Plastic PVC pipe and fittings are inexpensive and easy to install. However, do not take this work lightly. Once glued together a joint is rock-hard and cannot be adjusted. If you make a mistake, you'll have to cut out the section and start over.
Making a dry run
To prevent a mistake, cut and assemble the pipes in a dry run: Cut and temporarily join five or six pipes and fittings and make sure that the last pipe in the run is facing the right direction. Use a felt-tip pen to make alignment marks on all the joints where the fitting must face correctly. Disassemble, keeping careful track of the order of installation. Apply primer to each pipe end and each fitting. Apply cement and join each pipe in order.
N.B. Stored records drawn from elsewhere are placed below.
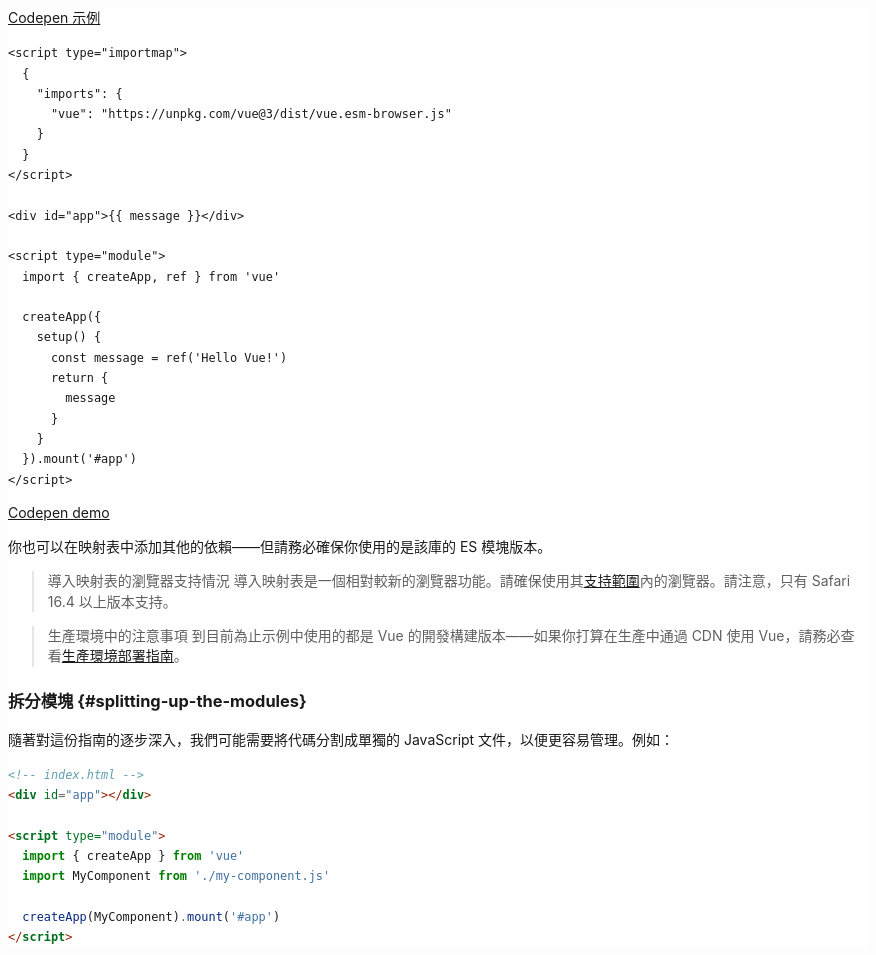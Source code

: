 [Codepen 示例](https://codepen.io/vuejs-examples/pen/wvQKQyM)

</div>

<div class="composition-api" markdown="1">

```html{1-7,12}
<script type="importmap">
  {
    "imports": {
      "vue": "https://unpkg.com/vue@3/dist/vue.esm-browser.js"
    }
  }
</script>

<div id="app">{{ message }}</div>

<script type="module">
  import { createApp, ref } from 'vue'

  createApp({
    setup() {
      const message = ref('Hello Vue!')
      return {
        message
      }
    }
  }).mount('#app')
</script>
```

[Codepen demo](https://codepen.io/vuejs-examples/pen/YzRyRYM)

</div>

你也可以在映射表中添加其他的依賴——但請務必確保你使用的是該庫的 ES 模塊版本。

> 導入映射表的瀏覽器支持情況
> 導入映射表是一個相對較新的瀏覽器功能。請確保使用其[支持範圍](https://caniuse.com/import-maps)內的瀏覽器。請注意，只有 Safari 16.4 以上版本支持。

> 生產環境中的注意事項
到目前為止示例中使用的都是 Vue 的開發構建版本——如果你打算在生產中通過 CDN 使用 Vue，請務必查看[生產環境部署指南](/guide/best-practices/production-deployment#without-build-tools)。

### 拆分模塊 {#splitting-up-the-modules}

隨著對這份指南的逐步深入，我們可能需要將代碼分割成單獨的 JavaScript 文件，以便更容易管理。例如：

```html
<!-- index.html -->
<div id="app"></div>

<script type="module">
  import { createApp } from 'vue'
  import MyComponent from './my-component.js'

  createApp(MyComponent).mount('#app')
</script>
```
About an hour to cut and assemble five or six pipes and fittings
Felt-tip marker, PVC saw or backsaw and miter box or power miter saw, deburring tool
Sawing, measuring, working methodically
Make a drawing of the drain/vent assembly; clear a path for the pipes
Primer and cement for your type and size of pipe
When measuring allow for the distance the pipe will travel inside the fitting. Use a felt-tip marker to mark the pipe. You can use a hacksaw or backsaw to cut PVC, but a plastic-pipe saw is easier to use. A power miter saw with a fine-cutting blade is easiest of all. Cut it square.
Apply primer to the inside of the fitting openings and to the pipe ends. The applicator should be wet enough to produce a fairly dark line but not so wet that the primer drips. Place the pieces where they will not get dirty. If debris sticks to the primer, it will be difficult to join the pipes.
Push the pipe into the fitting and twist so the alignment marks line up. Hold for a few seconds, then wipe with a damp cloth. In a minute the joint will be strong enough so you can assemble the next piece. After 15 minutes you can run unpressurized wastewater through the pipes.